Out of 264 026 patients in the model development cohort, 84 627 had a positive RT-PCR for SARS-CoV-2, 140 553 were negative and 38 846 had pending results. After exclusion of patients with incomplete data and duplicated registries, 83 779 patients with a positive test were included to develop the model. Among the 592 160 patients in the model validation cohort, 256 488 patients had a positive result, 253 447 were negative and 82 225 had unreported results. After excluding duplicated and incomplete registries, and random sampling of positive cases, 100 000 patients were included to validate the model. Descriptive values of demographic characteristics, patient history and outcomes of patients (survivors and non-survivors) in both cohorts are provided in Table 1.

Table 1. Demographic characteristics, patient history data and outcomes in the model development and validation cohorts

Data are presented as mean values (s.d.), unless otherwise specified.

^a Statistical significance with respect to survivors.
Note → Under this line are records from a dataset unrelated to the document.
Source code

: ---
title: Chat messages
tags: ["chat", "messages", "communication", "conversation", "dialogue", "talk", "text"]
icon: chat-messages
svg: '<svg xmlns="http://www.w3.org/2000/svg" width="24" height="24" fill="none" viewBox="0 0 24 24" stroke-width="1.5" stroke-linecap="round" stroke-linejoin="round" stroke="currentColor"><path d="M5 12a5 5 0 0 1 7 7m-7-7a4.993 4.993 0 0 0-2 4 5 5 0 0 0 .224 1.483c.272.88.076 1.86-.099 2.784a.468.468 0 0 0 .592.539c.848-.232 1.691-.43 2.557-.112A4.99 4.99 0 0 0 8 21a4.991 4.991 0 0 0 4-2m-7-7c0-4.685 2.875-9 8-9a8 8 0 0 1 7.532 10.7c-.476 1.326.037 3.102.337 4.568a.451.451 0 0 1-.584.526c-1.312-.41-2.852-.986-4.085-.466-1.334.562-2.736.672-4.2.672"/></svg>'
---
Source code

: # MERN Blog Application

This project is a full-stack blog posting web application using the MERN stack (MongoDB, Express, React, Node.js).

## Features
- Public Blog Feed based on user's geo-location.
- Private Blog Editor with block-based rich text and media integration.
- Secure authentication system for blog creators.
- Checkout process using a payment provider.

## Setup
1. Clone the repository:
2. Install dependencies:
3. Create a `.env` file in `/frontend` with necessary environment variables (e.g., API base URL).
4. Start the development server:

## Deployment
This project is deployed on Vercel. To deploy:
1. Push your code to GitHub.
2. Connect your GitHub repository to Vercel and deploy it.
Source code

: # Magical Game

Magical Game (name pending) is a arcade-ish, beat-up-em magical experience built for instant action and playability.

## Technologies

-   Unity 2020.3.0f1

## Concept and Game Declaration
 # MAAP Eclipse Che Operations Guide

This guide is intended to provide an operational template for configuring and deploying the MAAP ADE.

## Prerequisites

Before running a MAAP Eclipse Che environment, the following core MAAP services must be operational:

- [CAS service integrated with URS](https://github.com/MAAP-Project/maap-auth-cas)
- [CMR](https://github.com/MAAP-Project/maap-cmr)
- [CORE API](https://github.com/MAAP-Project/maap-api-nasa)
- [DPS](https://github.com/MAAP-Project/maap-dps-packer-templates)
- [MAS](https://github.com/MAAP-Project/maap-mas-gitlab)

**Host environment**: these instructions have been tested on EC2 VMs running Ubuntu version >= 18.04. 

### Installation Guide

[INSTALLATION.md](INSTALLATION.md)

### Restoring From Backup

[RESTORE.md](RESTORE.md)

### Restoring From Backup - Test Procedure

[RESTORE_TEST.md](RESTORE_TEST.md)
Variables included in the Cox regression model are presented in Table 2. Eight risk factors were included in the model (age, sex, diabetes, COPD, immunosuppression, hypertension, obesity and CKD); the only quantitative variable was age. Age, diabetes and CKD were associated with the greatest increases in death. The predictive model has a discrimination of 0.8 (95% confidence interval (CI) 0.796–0.804) and an average survival of 0.903 with the mean values for every risk factor. The patient history COVID-19 (PH-Covid19) scoring system assigns a score to every risk factor ultimately included in the predictive model (Table 3); the sum of scores for all risk factors included ranges from −2 to 25 points. Predicted probabilities of death in patients with a positive test for SARS-CoV-2 for every possible total value in the scoring system range from 0.74% to 99.82% (Table 4).

Table 2. Risk factors associated with death in Mexican patients with a positive diagnostic test for SARS-CoV-2 (model development cohort)

HR, hazard ratio; 95% CI: 95% confidence interval; COPD, chronic obstructive pulmonary disease; CKD, chronic kidney disease.

Table 3. PH-Covid19 risk score to predict death in patients with COVID-19

COPD, chronic obstructive pulmonary disease; CKD, chronic kidney disease.

Range of values: −2 to 25.

Reference categories for included variables: age (20–29 years), sex (woman), diabetes (no diabetes), COPD (no COPD), immunosuppression (no immunosuppression), hypertension (no hypertension), obesity (no obesity), CKD (no CKD).

Table 4. Estimated risk of death according to every possible score in the PH-Covid19 score, in Mexican patients with a positive test for SARS-CoV-2

Baseline characteristics and outcomes of patients in the validation cohort were statistically significantly different from those in the model development cohort, except for time from symptom onset to medical attention (Table 1). Results of the Cox regression model applied to the validation cohort are provided in Supplementary Table S1. Calculated scores in the validation cohort reflected the following distribution according to percentiles: −2 to 2 points, percentile 1 to 25; 3 to 5 points, percentile 25–50; 6 to 8 points, percentile 51 to 75 and 9 to 15 points, percentile 76 to 99. Patients >99 percentile were considered as extreme values. Estimated risks and the observed risks of death obtained from the Cox proportional hazard regression analysis, in relation to the scores in each percentile, are presented in Figure 1. The estimated and observed risks were similar for every group (−2 to 2 points, 3 to 5 points, 6 to 8 points, and 9 to 15 points) and were strongly correlated (r = 0.98, R ² = 0.96, P < 0.0001).

Fig. 1. Estimated and observed risks of death in Mexican patients with a positive test for SARS-CoV-2, according to categories derived from the PH-Covid19 scoring system. Data are presented as mean and 95% CIs.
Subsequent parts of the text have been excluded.